Ha parlato la natura incontaminata, che non ha timore di sembrare austera e sicura della sua rara bellezza; ha parlato la vita della gente, in grado di trasformare l'abbandono in calma e tranquillità; ha parlato il calore degli abbracci, l'accoglienza, cui non siamo più abituati; il desiderio di far famiglia intorno a chi è ospite e la famiglia l'ha molto lontano.
Ha parlato quella povertà buia di chi non ha aspettative e non ha possibilità di scelta; hanno parlato le preghiere di ringraziamento a Dio per ogni cosa; ha parlato il silenzio di un luogo dove non esiste niente dell'opulenza del nostro mondo, dove si vive seguendo i ritmi del giorno e della notte dove si va a “tempo col rumore della terra che gira” dove non esistono suoni tecnologici e si può sentire il fruscio del vento, a tratti assordante.
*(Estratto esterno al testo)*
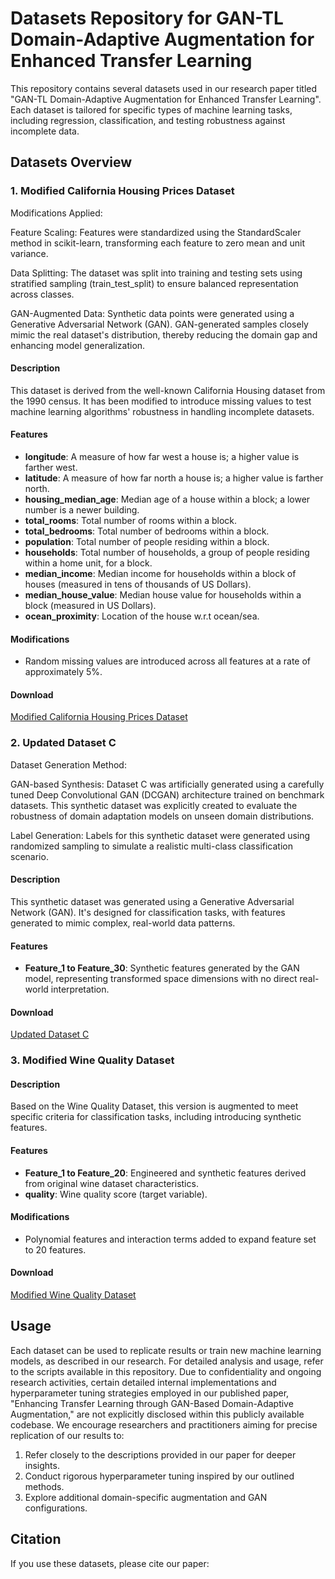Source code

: # Datasets Repository for GAN-TL Domain-Adaptive Augmentation for Enhanced Transfer Learning

This repository contains several datasets used in our research paper titled "GAN-TL Domain-Adaptive Augmentation for Enhanced Transfer Learning". Each dataset is tailored for specific types of machine learning tasks, including regression, classification, and testing robustness against incomplete data.

## Datasets Overview

### 1. Modified California Housing Prices Dataset
Modifications Applied:

Feature Scaling: Features were standardized using the StandardScaler method in scikit-learn, transforming each feature to zero mean and unit variance.

Data Splitting: The dataset was split into training and testing sets using stratified sampling (train_test_split) to ensure balanced representation across classes.

GAN-Augmented Data: Synthetic data points were generated using a Generative Adversarial Network (GAN). GAN-generated samples closely mimic the real dataset's distribution, thereby reducing the domain gap and enhancing model generalization.
#### Description
This dataset is derived from the well-known California Housing dataset from the 1990 census. It has been modified to introduce missing values to test machine learning algorithms' robustness in handling incomplete datasets.

#### Features
- **longitude**: A measure of how far west a house is; a higher value is farther west.
- **latitude**: A measure of how far north a house is; a higher value is farther north.
- **housing_median_age**: Median age of a house within a block; a lower number is a newer building.
- **total_rooms**: Total number of rooms within a block.
- **total_bedrooms**: Total number of bedrooms within a block.
- **population**: Total number of people residing within a block.
- **households**: Total number of households, a group of people residing within a home unit, for a block.
- **median_income**: Median income for households within a block of houses (measured in tens of thousands of US Dollars).
- **median_house_value**: Median house value for households within a block (measured in US Dollars).
- **ocean_proximity**: Location of the house w.r.t ocean/sea.

#### Modifications
- Random missing values are introduced across all features at a rate of approximately 5%.

#### Download
[Modified California Housing Prices Dataset](Modified_California_Housing.csv)

### 2. Updated Dataset C
Dataset Generation Method:

GAN-based Synthesis: Dataset C was artificially generated using a carefully tuned Deep Convolutional GAN (DCGAN) architecture trained on benchmark datasets. This synthetic dataset was explicitly created to evaluate the robustness of domain adaptation models on unseen domain distributions.

Label Generation: Labels for this synthetic dataset were generated using randomized sampling to simulate a realistic multi-class classification scenario.
#### Description
This synthetic dataset was generated using a Generative Adversarial Network (GAN). It's designed for classification tasks, with features generated to mimic complex, real-world data patterns.

#### Features
- **Feature_1 to Feature_30**: Synthetic features generated by the GAN model, representing transformed space dimensions with no direct real-world interpretation.

#### Download
[Updated Dataset C](updated_dataset_c.csv)

### 3. Modified Wine Quality Dataset

#### Description
Based on the Wine Quality Dataset, this version is augmented to meet specific criteria for classification tasks, including introducing synthetic features.

#### Features
- **Feature_1 to Feature_20**: Engineered and synthetic features derived from original wine dataset characteristics.
- **quality**: Wine quality score (target variable).

#### Modifications
- Polynomial features and interaction terms added to expand feature set to 20 features.

#### Download
[Modified Wine Quality Dataset](Modified_Wine_Dataset.csv)

## Usage
Each dataset can be used to replicate results or train new machine learning models, as described in our research. For detailed analysis and usage, refer to the scripts available in this repository.
Due to confidentiality and ongoing research activities, certain detailed internal implementations and hyperparameter tuning strategies employed in our published paper, "Enhancing Transfer Learning through GAN-Based Domain-Adaptive Augmentation," are not explicitly disclosed within this publicly available codebase.
We encourage researchers and practitioners aiming for precise replication of our results to:
1) Refer closely to the descriptions provided in our paper for deeper insights.
2) Conduct rigorous hyperparameter tuning inspired by our outlined methods.
3) Explore additional domain-specific augmentation and GAN configurations.
## Citation
If you use these datasets, please cite our paper:
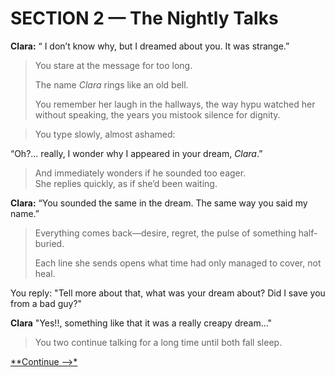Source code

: # SECTION 2 — The Nightly Talks



 **Clara:** “ I don’t know why, but I dreamed about you. It was strange.”

> You stare at the message for too long.  
> 
> The name *Clara* rings like an old bell.  
> 
> You remember her laugh in the hallways, the way hypu watched her without speaking, the years you mistook silence for dignity.

>You type slowly, almost ashamed:

“Oh?... really, I wonder why I appeared in your dream, *Clara*.”

>And immediately wonders if he sounded too eager.  
She replies quickly, as if she’d been waiting.

 **Clara:** “You sounded the same in the dream. The same way you said my name.”

> Everything comes back—desire, regret, the pulse of something half-buried.  
> 
> Each line she sends opens what time had only managed to cover, not heal.

You reply: "Tell more about that, what was your dream about? Did I save you from a bad guy?"

**Clara** "Yes!!, something like that it was a really creapy dream..."

>You two continue talking for  a long time until both fall sleep.

[**Continue -->*](/Final%20Proyect/section3_confession.md)
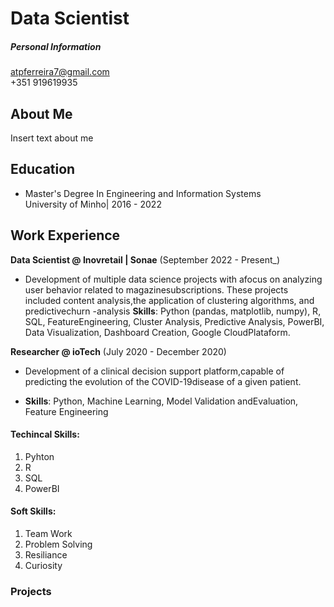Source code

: # Data Scientist 

##### Personal Information
atpferreira7@gmail.com <br>
+351 919619935

## About Me
Insert text about me

## Education 
- Master's Degree In Engineering and Information Systems <br>
University of Minho| 2016 - 2022



## Work Experience 
**Data Scientist @ Inovretail | Sonae** (September 2022 - Present_)
- Development of multiple data science projects with afocus on analyzing user behavior related to magazinesubscriptions. These projects included content analysis,the application of clustering algorithms, and predictivechurn -analysis
**Skills**: Python (pandas, matplotlib, numpy), R, SQL, FeatureEngineering, Cluster Analysis, Predictive Analysis, PowerBI, Data Visualization, Dashboard Creation,
Google CloudPlataform.


**Researcher @ ioTech** (July 2020 - December 2020)
- Development of a clinical decision support platform,capable of predicting the evolution of the COVID-19disease of a given patient.
  
- **Skills**: Python, Machine Learning, Model Validation andEvaluation, Feature Engineering

#### Techincal Skills: 
1. Pyhton
2. R
3. SQL
4. PowerBI

#### Soft Skills: 
1. Team Work
2. Problem Solving
3. Resiliance
4. Curiosity 

### Projects
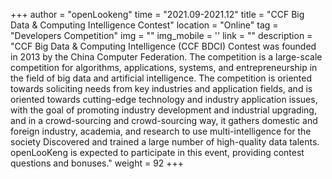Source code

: +++ 
author = "openLookeng"
time = "2021.09-2021.12" 
title = "CCF Big Data & Computing Intelligence Contest" 
location = "Online" 
tag = "Developers Competition"
img = "" 
img_mobile = ''
link = ""
description = "CCF Big Data & Computing Intelligence (CCF BDCI) Contest was founded in 2013 by the China Computer Federation. The competition is a large-scale competition for algorithms, applications, systems, and entrepreneurship in the field of big data and artificial intelligence. The competition is oriented towards soliciting needs from key industries and application fields, and is oriented towards cutting-edge technology and industry application issues, with the goal of promoting industry development and industrial upgrading, and in a crowd-sourcing and crowd-sourcing way, it gathers domestic and foreign industry, academia, and research to use multi-intelligence for the society Discovered and trained a large number of high-quality data talents. openLooKeng is expected to participate in this event, providing contest questions and bonuses."
weight = 92
+++
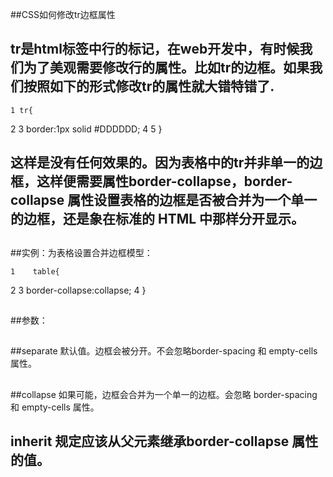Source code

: ##CSS如何修改tr边框属性

##
## tr是html标签中行的标记，在web开发中，有时候我们为了美观需要修改行的属性。比如tr的边框。如果我们按照如下的形式修改tr的属性就大错特错了.	1 tr{2 3    border:1px  solid #DDDDDD;4 5 	}

##
##

##
## 这样是没有任何效果的。因为表格中的tr并非单一的边框，这样便需要属性border-collapse，border-collapse 属性设置表格的边框是否被合并为一个单一的边框，还是象在标准的 HTML 中那样分开显示。

##
##实例：为表格设置合并边框模型：	1    table{2 3       border-collapse:collapse;4    	}

##
##

##
##参数：

##
##separate 默认值。边框会被分开。不会忽略border-spacing 和 empty-cells 属性。

##
##collapse 如果可能，边框会合并为一个单一的边框。会忽略 border-spacing 和 empty-cells 属性。

##
## inherit 规定应该从父元素继承border-collapse 属性的值。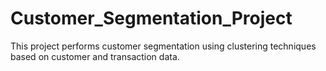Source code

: # Customer_Segmentation_Project
This project performs customer segmentation using clustering techniques based on customer and transaction data.
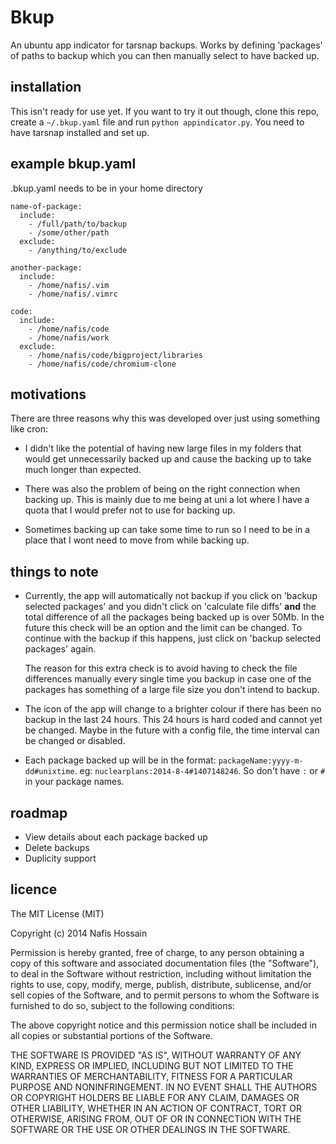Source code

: Bkup
====

An ubuntu app indicator for tarsnap backups. Works by defining 'packages' of paths to backup which you can then manually select to have backed up.

installation
------------

This isn't ready for use yet. If you want to try it out though, clone this repo, create a `~/.bkup.yaml` file and run `python appindicator.py`. You need to have tarsnap installed and set up.

example bkup.yaml
-----------------

.bkup.yaml needs to be in your home directory
    
    name-of-package:
      include:
        - /full/path/to/backup
        - /some/other/path
      exclude:
        - /anything/to/exclude

    another-package:
      include:
        - /home/nafis/.vim
        - /home/nafis/.vimrc

    code:
      include:
        - /home/nafis/code
        - /home/nafis/work
      exclude:
        - /home/nafis/code/bigproject/libraries
        - /home/nafis/code/chromium-clone


motivations
-----------

There are three reasons why this was developed over just using something like cron:

  -  I didn't like the potential of having new large files in my folders that would get unnecessarily backed up and cause the backing up to take much longer than expected.

  - There was also the problem of being on the right connection when backing up. This is mainly due to me being at uni a lot where I have a quota that I would prefer not to use for backing up.

  - Sometimes backing up can take some time to run so I need to be in a place that I wont need to move from while backing up.


things to note
--------------

  - Currently, the app will automatically not backup if you click on 'backup selected packages' and you didn't click on 'calculate file diffs' **and** the total difference of all the packages being backed up is over 50Mb. In the future this check will be an option and the limit can be changed. To continue with the backup if this happens, just click on 'backup selected packages' again.
   
    The reason for this extra check is to avoid having to check the file differences manually every single time you backup in case one of the packages has something of a large file size you don't intend to backup.
   
  - The icon of the app will change to a brighter colour if there has been no backup in the last 24 hours. This 24 hours is hard coded and cannot yet be changed. Maybe in the future with a config file, the time interval can be changed or disabled.

  - Each package backed up will be in the format: `packageName:yyyy-m-dd#unixtime`. eg: `nuclearplans:2014-8-4#1407148246`. So don't have `:` or `#` in your package names.


roadmap
-------

  - View details about each package backed up
  - Delete backups
  - Duplicity support


licence
-------

The MIT License (MIT)

Copyright (c) 2014 Nafis Hossain

Permission is hereby granted, free of charge, to any person obtaining a copy
of this software and associated documentation files (the "Software"), to deal
in the Software without restriction, including without limitation the rights
to use, copy, modify, merge, publish, distribute, sublicense, and/or sell
copies of the Software, and to permit persons to whom the Software is
furnished to do so, subject to the following conditions:

The above copyright notice and this permission notice shall be included in
all copies or substantial portions of the Software.

THE SOFTWARE IS PROVIDED "AS IS", WITHOUT WARRANTY OF ANY KIND, EXPRESS OR
IMPLIED, INCLUDING BUT NOT LIMITED TO THE WARRANTIES OF MERCHANTABILITY,
FITNESS FOR A PARTICULAR PURPOSE AND NONINFRINGEMENT. IN NO EVENT SHALL THE
AUTHORS OR COPYRIGHT HOLDERS BE LIABLE FOR ANY CLAIM, DAMAGES OR OTHER
LIABILITY, WHETHER IN AN ACTION OF CONTRACT, TORT OR OTHERWISE, ARISING FROM,
OUT OF OR IN CONNECTION WITH THE SOFTWARE OR THE USE OR OTHER DEALINGS IN
THE SOFTWARE.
Hanno parlato i tipici gridolini delle donne che annunciano la festa, gli odori delle spezie, la confusione del mercato, i colori della natura che si riflettono nelle vesti sgargianti delle donne, che sembra vogliano esorcizzare il dolore e la fatica e dare un tocco di fantasia alla vita troppo uguale che si vive laggiù; hanno parlato i tramonti quando il sole si ingarbuglia tra gli alberi spogli; ha parlato l'estraneità di quella parte di cielo che, insieme alle sue stelle, non appartiene al nostro emisfero, ma soprattutto hanno parlato gli occhi dei bambini di Kuuta, tristi, già pieni di responsabilità, cresciuti in fretta, ma con una voglia di sorridere, evadere, scoprire. I bambini hanno manifestato subito un euforico desiderio di incontrare la nostra diversità, toccare la nostra pelle, imparare i nostri giochi, insegnarci i loro balli con cui esprimono la gioiosa spensieratezza della loro età. Ha parlato la generosità di quei bambini che, in segno di amicizia, ci offrivano il pochissimo che avevano, compreso qualche frutto, che era il loro pasto. Queste scene, nell'attraversare il mio cuore hanno lasciato un segno profondo che niente potrà cancellare.